> **YOUR TASK**
All that is wanted is the span of lines from the one with "pgadmin docker container)." to the last line of the data, copied exactly.

> **MATERIAL PROVIDED**
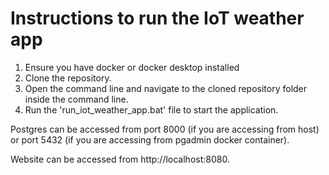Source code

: # Instructions to run the IoT weather app

1. Ensure you have docker or docker desktop installed
2. Clone the repository.
3. Open the command line and navigate to the cloned repository folder inside the command line.
4. Run the 'run_iot_weather_app.bat' file to start the application.

Postgres can be accessed from port 8000 (if you are accessing from host) or port 5432 (if you are accessing from 
pgadmin docker container).

Website can be accessed from http://localhost:8080.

> **RESPONSE TO THIS TASK**
pgadmin docker container).

Website can be accessed from http://localhost:8080.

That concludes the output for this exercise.